Have you ever thought that Google sheet can do the web scraping for you? The truth is, as a powerful cloud-based tool, Google Sheets can scrape data from websites by using 5 functions! With the scraped data, you can share it directly with your team or friends or integrate it with other third-party tools.
By reading the following parts, you can learn detailed steps on how to leverage these 5 functions, as well as another automated scraping tool that makes the whole task even easier.
5 functions of Google Sheets for Web Scraping
Method 1: Using ImportXML in Google Spreadsheets
ImportXML is a function in Google Spreadsheets that allows you to import data from structured sources like XML, HTML, CSV, TSV, and RSS feeds using XPath queries.
Here’s what it looks like:
=IMPORTXML(URL, xpath_query, locale)
- URL: The URL of the webpage.
- xpath_query: An XPath query to select the desired data.
- locale: A language and region locale code to use when parsing the data. If unspecified, the document locale is used.
Below, I will show you an example of how to scrap the titles of the latest articles from the Octoparse Blog.
To do this, first, you need to create a new spreadsheet or open an existing one. Then click on the cell where you want the imported data to appear and enter the URL and the XPath of the element that you want to extract.
You would need to get the Xpath of the titles of the articles by inspecting(right click and you will see inspect) the target element in the website.
Here,
- URL: https://www.octoparse.com/blog
- XPath Query: //h2
//h2 means the exact Xpath of all the blog titles on page one of the Octoparse blog.
So the complete function would be:
=IMPORTXML(“https://www.octoparse.com/blog”, “//h2”)
Enter the function in the cell where you want the imported data to appear. You might also need to click access data to allow Google Sheets to import data from the outside.
After a few seconds of loading, you will get all the titles of page one blog.
Tips:
- You can also replace the URL with a cell as long as you put the URL into the cell. Here, see A3.
- Remember to add quotation marks when you put the Xpath and the URL. If you replace them with cell content, then no quotation marks are needed.
- If there are already quotation marks, the quotation marks inside the Xpath need to be single. For example, “//div[@class=’author’]/span”. Wrong spelling like “//div[@class=”author”]/span” leads to an error.
- You can ignore the “Locale” if you want the document locale.
- If you are not familiar with XPath, find the XPath cheat sheet.
You can continue to fill the sheet with other data by following the same steps above.
Example Google sheet: https://docs.google.com/spreadsheets/d/18Tkp6rP9p1Az_AlXyOJlrqVxwESpTDOf7MSIweZnOD0/edit#gid=0
Method 2: Using ImportHTML in Google Spreadsheets
The IMPORTHTML
function in Google Sheets is designed to fetch data from tables and lists within HTML pages. To use it, you would need the target website’s URL and the query, which is either “table” or “list”.

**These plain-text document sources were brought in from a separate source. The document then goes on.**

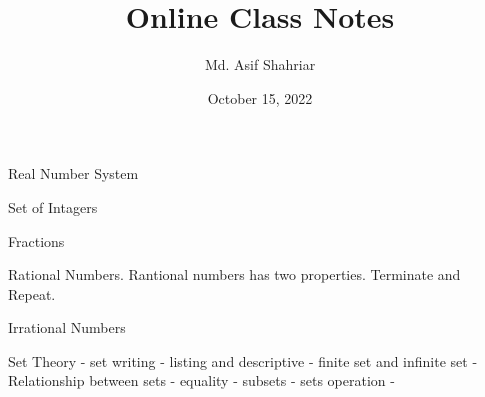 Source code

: \documentclass[11pt]{article}
\begin{document}
\title{Online Class Notes}
\author{Md. Asif Shahriar}
\date{October 15, 2022}
\maketitle
Real Number System 

Set of Intagers 

Fractions 

Rational Numbers. Rantional numbers has two properties. Terminate and Repeat. 

Irrational Numbers

Set Theory - set writing - listing and descriptive - finite set and infinite set - Relationship between sets - equality - subsets - sets operation - 
\end{document}
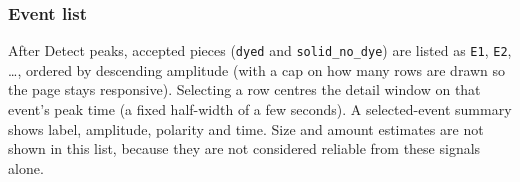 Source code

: \subsubsection{Event list}
\label{sec:vis-events}
After Detect peaks, accepted pieces (\texttt{dyed} and \texttt{solid\_no\_dye}) are listed as
\texttt{E1}, \texttt{E2}, \ldots, ordered by descending amplitude (with a cap on how many
rows are drawn so the page stays responsive). Selecting a row centres the detail window on
that event's peak time (a fixed half-width of a few seconds). A selected-event summary shows
label, amplitude, polarity and time. Size and amount estimates are not shown in this list,
because they are not considered reliable from these signals alone.
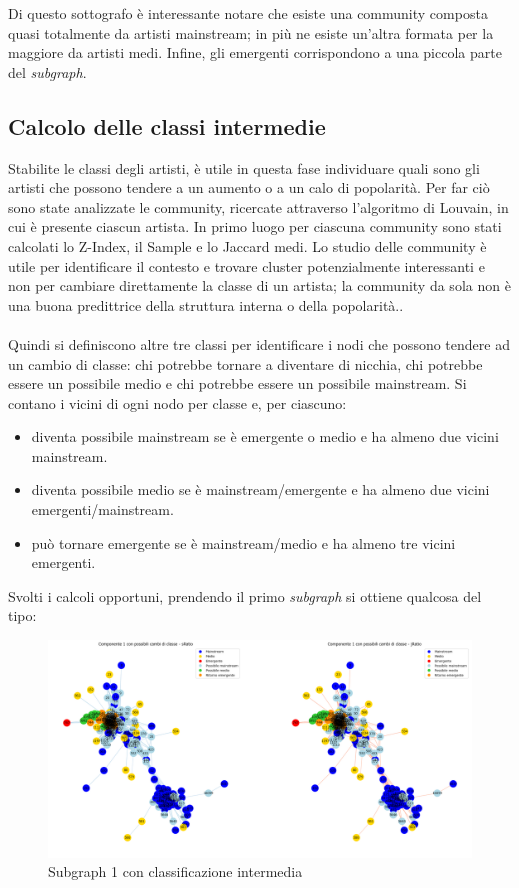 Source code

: \documentclass[sigchi]{acmart}
\begin{document}
\noindent Di questo sottografo è interessante notare che esiste una community composta quasi totalmente da artisti mainstream; in più ne esiste un'altra formata per la maggiore da artisti medi. Infine, gli emergenti corrispondono a una piccola parte del {\itshape subgraph}.

\subsection{Calcolo delle classi intermedie}

Stabilite le classi degli artisti, è utile in questa fase individuare quali sono gli artisti che possono tendere a un aumento o a un calo di popolarità. Per far ciò sono state analizzate le community, ricercate attraverso l'algoritmo di Louvain, in cui è presente ciascun artista. In primo luogo per ciascuna community sono stati calcolati lo Z-Index, il Sample e lo Jaccard medi. Lo studio delle community è utile per identificare il contesto e trovare cluster potenzialmente interessanti e non per cambiare direttamente la classe di un artista; la community da sola non è una buona predittrice della struttura interna o della popolarità..
 \\ \\ Quindi si definiscono altre tre classi per identificare i nodi che possono tendere ad un cambio di classe: chi potrebbe tornare a diventare di nicchia, chi potrebbe essere un possibile medio e chi potrebbe essere un possibile mainstream. Si contano i vicini di ogni nodo per classe e, per ciascuno:

\begin{itemize}
\item diventa possibile mainstream se è emergente o medio e ha almeno due vicini mainstream.
\item diventa possibile medio se è mainstream/emergente e ha almeno due vicini emergenti/mainstream.
\item può tornare emergente se è mainstream/medio e ha almeno tre vicini emergenti.
\end{itemize}

Svolti i calcoli opportuni, prendendo il primo {\itshape subgraph} si ottiene qualcosa del tipo:

\begin{figure}[H]
\centering
\includegraphics[width=0.45
\textwidth]{../open_problem/plots/3_3/subClSubgr_1.png}
\caption{Subgraph 1 con classificazione intermedia}
\label{fig:subClSubgr_1}
\end{figure}
\end{document}

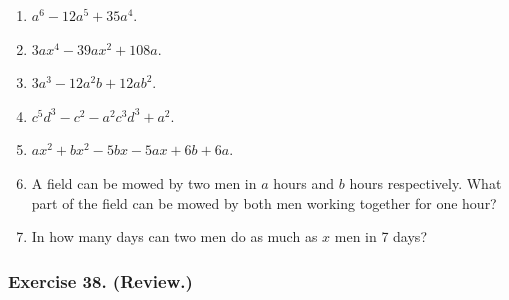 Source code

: \documentclass{book}
\begin{document}
\begin{enumerate}
\item $a^6-12a^5+35a^4$.

\item $3ax^4-39ax^2+108a$.

\item $3a^3-12a^2b+12ab^2$.

\item $c^5d^3-c^2-a^2c^3d^3+a^2$.

\item $ax^2+bx^2-5bx-5ax+6b+6a$.

\item A field can be mowed by two men in $a$ hours and $b$ hours
respectively. What part of the field can be mowed by both men
working together for one hour?

\item In how many days can two men do as much as $x$ men in 7
days?
\end{enumerate}

\subsubsection*{Exercise 38. (Review.)}
\end{document}
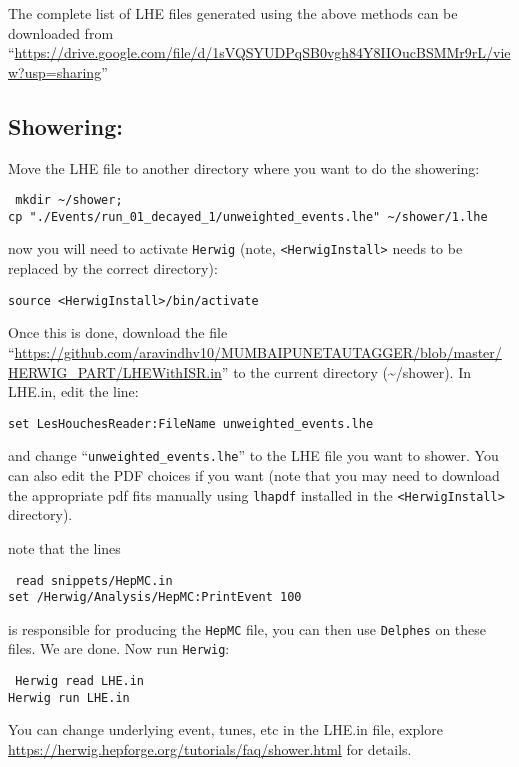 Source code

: The complete list of LHE files generated using the above methods can be downloaded from ``\url{https://drive.google.com/file/d/1sVQSYUDPqSB0vgh84Y8IIOucBSMMr9rL/view?usp=sharing}''

\subsection{Showering:}
Move the LHE file to another directory where you want to do the showering:
\begin{center}
    \begin{minipage}{0.8\textwidth}
        {\tt
            mkdir  \textasciitilde/shower;\\
            cp "./Events/run\_01\_decayed\_1/unweighted\_events.lhe" \textasciitilde/shower/1.lhe
        }
    \end{minipage}
\end{center}
now you will need to activate {\tt Herwig} (note, {\tt <HerwigInstall>} needs to be replaced by the correct directory):
\begin{center}
    \begin{minipage}{0.7\textwidth}
        {\tt source <HerwigInstall>/bin/activate}
    \end{minipage}
\end{center}

Once this is done, download the file ``\url{https://github.com/aravindhv10/MUMBAIPUNETAUTAGGER/blob/master/HERWIG_PART/LHEWithISR.in}'' to the current directory (\textasciitilde/shower). In LHE.in, edit the line:
\begin{center}
    \begin{minipage}{0.7\textwidth}
        {\tt set LesHouchesReader:FileName unweighted\_events.lhe}
    \end{minipage}
\end{center}
and change ``{\tt unweighted\_events.lhe}'' to the LHE file you want to shower.
You can also edit the PDF choices if you want (note that you may need to download the appropriate pdf fits manually using {\tt lhapdf} installed in the {\tt <HerwigInstall>} directory).

note that the lines
\begin{center}
    \begin{minipage}{0.7\textwidth}
        {\tt
            read snippets/HepMC.in\\
            set /Herwig/Analysis/HepMC:PrintEvent 100
        }
    \end{minipage}
\end{center}
is responsible for producing the {\tt HepMC} file, you can then use {\tt Delphes} on these files. We are done. Now run {\tt Herwig}:
\begin{center}
    \begin{minipage}{0.7\textwidth}
        {\tt
            Herwig read LHE.in\\
            Herwig run LHE.in
        }
    \end{minipage}
\end{center}
You can change underlying event, tunes, etc in the LHE.in file, explore \url{https://herwig.hepforge.org/tutorials/faq/shower.html} for details.

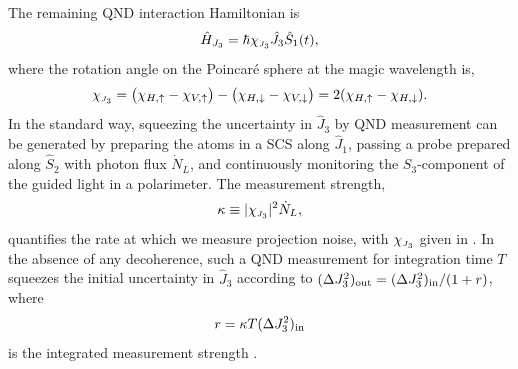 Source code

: \documentclass[preprint, aps,pra,onecolumn]{revtex4-1} %
\newcommand{\inp}{{\rm in}}
\newcommand{\jx}{\hat{J}_1}
\newcommand{\jz}{\hat{J}_3}
\newcommand{\chieff}{\chi_{\raisebox{-.1pt}{\tiny $J_3$}}}
\begin{document}
The remaining QND interaction Hamiltonian is
	\begin{equation} \label{Eq::FaradayHam}
		\hat{H}_{J_3} = \hbar \chieff \jz \hat{S}_1(t),
	\end{equation}
where the rotation angle on the Poincar\'{e} sphere at the magic wavelength is,
\begin{equation}\label{eq:chiJ3}
\chieff = \big( \chi_{H, \uparrow} - \chi_{V,\uparrow} \big) - \big(\chi_{H,\downarrow} - \chi_{V,\downarrow} \big) = 2(\chi_{H, \uparrow}-\chi_{H, \downarrow}).
\end{equation}
In the standard way, squeezing the uncertainty in $\jz$ by QND measurement can be generated by preparing the atoms in a SCS along $\jx$, passing a probe prepared along $\hat{S}_2$ with photon flux $\dot{N}_L$, and continuously monitoring the $S_3$-component of the guided light in a polarimeter. The measurement strength,
	\begin{align} \label{Eq::MeasurementStrength}
		\kappa \equiv |\chieff|^2 \dot{N}_L, 
	\end{align}
quantifies the rate at which we measure projection noise, with $\chieff$ given in . 
In the absence of any decoherence, such a QND measurement for integration time $T$ squeezes the initial uncertainty in $\jz$ according to $(\Delta J_3^2)_{\rm out}= (\Delta J_3^2)_{\rm in}/(1+r)$, where
	\begin{equation}
		r = \kappa T  (\Delta J_3^2)_{\inp}
	\end{equation}
is the integrated measurement strength \cite{hammerer_quantum_2010, baragiola_three-dimensional_2014}.
\end{document}

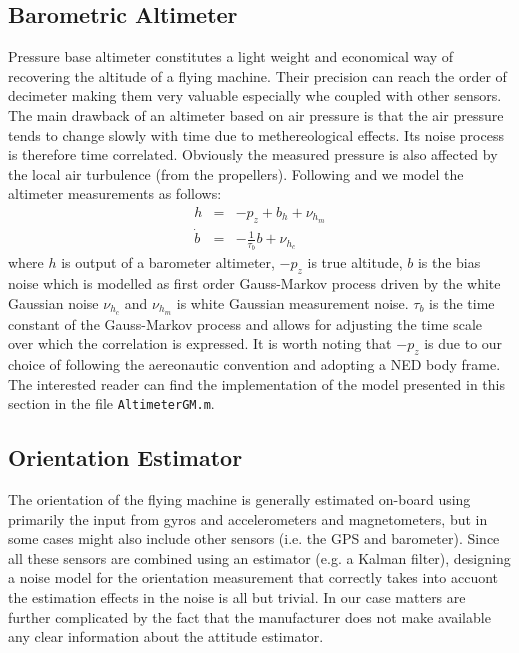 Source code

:\documentclass[a4paper,11pt]{report}
\begin{document}
\subsection{Barometric Altimeter}

Pressure base altimeter constitutes a light weight and economical way of recovering the altitude of a flying machine. Their precision can reach the order of decimeter making them very valuable especially whe coupled with other sensors. The main drawback of an altimeter based on air pressure is that the air pressure tends to change slowly with time due to methereological effects.  Its noise process is therefore time correlated. Obviously the measured pressure is also affected by the local air turbulence (from the propellers).
Following \cite{stanley1991akalman} and \cite{seo2004position} we model the altimeter measurements as follows:
\begin{eqnarray}
      h&=&-p_z+b_h+\nu_{h_m}  \\
       \dot{b}&=&-\frac{1}{\tau_b}b+\nu_{h_c}
\end{eqnarray}
where $h$ is output of a barometer altimeter, $-p_z$ is true altitude, $b$ is the bias noise which is modelled as first order Gauss-Markov process driven by the white Gaussian noise $\nu_{h_c}$ and $\nu_{h_m}$ is white Gaussian measurement noise. $\tau_b$ is the time constant of the Gauss-Markov process and allows for adjusting the time scale over which the correlation is expressed.
It is worth noting that $-p_z$ is due to our choice of following the aereonautic convention and adopting a NED body frame.
The interested reader can find the implementation of the model presented in this section in the file \texttt{AltimeterGM.m}.  


\subsection{Orientation Estimator}

The orientation of the flying machine is generally estimated on-board using primarily the input from gyros and accelerometers and magnetometers, but in some cases might also include  other sensors (i.e. the GPS and barometer). Since all these sensors are combined using an estimator (e.g. a Kalman filter), designing a noise model for the orientation measurement that correctly takes into accuont the estimation effects in the noise is all but trivial. In our case matters are further complicated by the fact that the manufacturer does not make available any clear information about the attitude estimator.
 
\end{document}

The function would look like this:
=IMPORTHTML(url, query, index)
- url: The URL of the webpage containing the data.
- query: “table” or “list”, depending on what you want to extract.
- index: The position of the table or list on the webpage (starting from 1).
In this example, I will scrape a table from one of Octoparse’s blogs.
To begin with, first create a new sheet and then open the target URL.
Here, you can see the HTML that our target table is labeled <table>; If you want to scrape list, then the label would be <list>.
To scrape the table from the blog, we need to enter the function IMPORTHTML into the cell where we want the imported data to appear.
Enter:
=IMPORTHTML(“https://www.octoparse.com/blog/top-web-crawler-tools-comparison”, “table”, 1)
Then you will have the table loaded.
You can continue scraping by changing the table index to 2, so you will get the second table in the blog.
Tips:
- You will need to add double quotation marks to the query.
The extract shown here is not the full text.